- Born: Early 1940s
- Occupations: Film and television director and editor; Television producer;
- Years active: 1960s–present
- Employers: AP Films; Clearwater Films;
- Organizations: Lane Fabian Jones; Will Vinton Studios; Pineapple Squared Entertainment;
- Notable credit(s): Thunderbirds Are Go Thunderbird 6
- Television: Thunderbirds

= David Lane (director) =

British television and film director

David Lane (born early 1940s) is a British television and film director, known for his association with the productions of Gerry and Sylvia Anderson's AP Films.

Originally a TV editor, Lane directed several episodes of Thunderbirds, including "Attack of the Alligators!", followed by the feature film sequels Thunderbirds Are Go (1966) and Thunderbird 6 (1968). He was producer for the later Anderson series Joe 90 and The Secret Service, an episode director for UFO, a technical director for Space: 1999 and an episode director for New Captain Scarlet.

Away from the Anderson productions, Lane was second unit director on 1978's Superman (reuniting him with Anderson effects director Derek Meddings) and the sequels Superman III, Supergirl and Superman IV: The Quest for Peace. His other screen credits include the series Catweazle (as an episode director) and the films Brass Target (as editor), Santa Claus: The Movie (as second unit director) and Muppet Treasure Island (as second unit director).

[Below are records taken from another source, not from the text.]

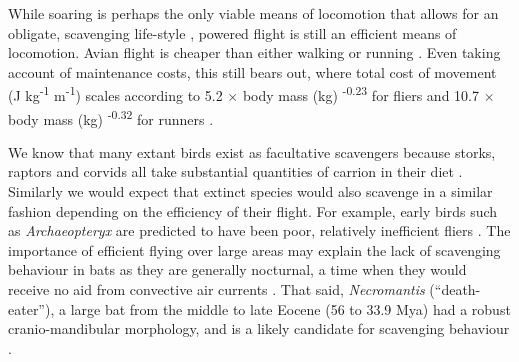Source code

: \documentclass[a4paper,12pt]{article}
\begin{document}
While soaring is perhaps the only viable means of locomotion that allows for an obligate, scavenging life-style \citep{ruxton2004obligate}, powered flight is still an efficient means of locomotion. 
Avian flight is cheaper than either walking or running \citep{tucker1975energetic}. 
Even taking account of maintenance costs, this still bears out, where total cost of movement (J kg\textsuperscript{-1} m\textsuperscript{-1}) scales according to 5.2 $\times$ body mass (kg) \textsuperscript{-0.23} for fliers and 10.7 $\times$ body mass (kg) \textsuperscript{-0.32} for runners \citep{williams1999evolution}.  

We know that many extant birds exist as facultative scavengers because storks, raptors and corvids all take substantial quantities of carrion in their diet \citep{kendall2013alternative}. 
Similarly we would expect that extinct species would also scavenge in a similar fashion depending on the efficiency of their flight. 
For example, early birds such as \textit{Archaeopteryx} are predicted to have been poor, relatively inefficient fliers \citep{nudds2010narrow}. 
The importance of efficient flying over large areas may explain the lack of scavenging behaviour in bats as they are generally nocturnal, a time when they would receive no aid from convective air currents \citep{norberg2012vertebrate}. 
That said, \textit{Necromantis} (``death-eater''), a large bat from the middle to late Eocene (56 to 33.9 Mya) had a robust cranio-mandibular morphology, and is a likely candidate for scavenging behaviour \citep{Weithofer_Necromantis_1887,Hand_Necromantis_2012}.%
\end{document}
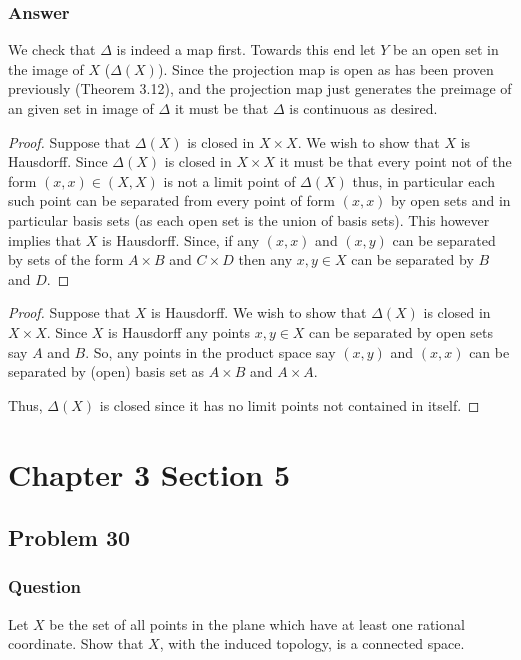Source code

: \documentclass[10pt]{article}
\begin{document}
\subsubsection{Answer}
We check that $\Delta$ is indeed a map first. Towards this end let $Y$ be an open set in the image of $X$ ($\Delta(X)$). Since the projection map is open as has been proven previously (Theorem 3.12), and the projection map just generates the preimage of an given set in image of $\Delta$ it must be that $\Delta$ is continuous as desired.

\begin{proof}
Suppose that $\Delta(X)$ is closed in $X \times X$. We wish to show that $X$ is Hausdorff. Since $\Delta(X)$ is closed in $X \times X$ it must be that every point not of the form $(x,x)\in (X,X)$ is not a limit point of $\Delta(X)$ thus, in particular each such point can be separated from every point of form $(x,x)$ by open sets and in particular basis sets (as each open set is the union of basis sets). This however implies that $X$ is Hausdorff. Since, if any $(x,x)$ and  $(x,y)$ can be separated by sets of the form $A\times B$ and $C\times D$ then any $x,y \in X$ can be separated by $B$ and $D$.
\end{proof}

\begin{proof}
Suppose that $X$ is Hausdorff. We wish to show that $\Delta(X)$ is closed in $X \times X$. Since $X$ is Hausdorff any points $x,y \in X $ can be separated by open sets say $A$ and $B$. So, any points in the product space say $(x,y)$ and $(x,x)$ can be separated by (open) basis set as $A\times B$ and $A \times A$.

Thus, $\Delta(X)$ is closed since it has no limit points not contained in itself.
\end{proof}

\section{Chapter 3 Section 5}


\subsection{Problem 30}

\subsubsection{Question}
Let $X$ be the set of all points in the plane which have at least one rational coordinate. Show that $X$, with the induced topology, is a connected space.
\end{document}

In the 1970s, Lane, joined Clearwater Films as a commercials director. In 1990, he and his long-term business partner Michèle Fabian-Jones co-founded production company Lane Fabian Jones. He worked for Will Vinton Studios from 1996 to 1998.

In 2006, Lane co-founded Pineapple Squared Entertainment with Fabian-Jones and Thomas the Tank Engine & Friends director David Mitton. He was working with Mitton on a computer-animated adventure series called Adventures on Orsum Island until Mitton's death in 2008, at which point production was discontinued.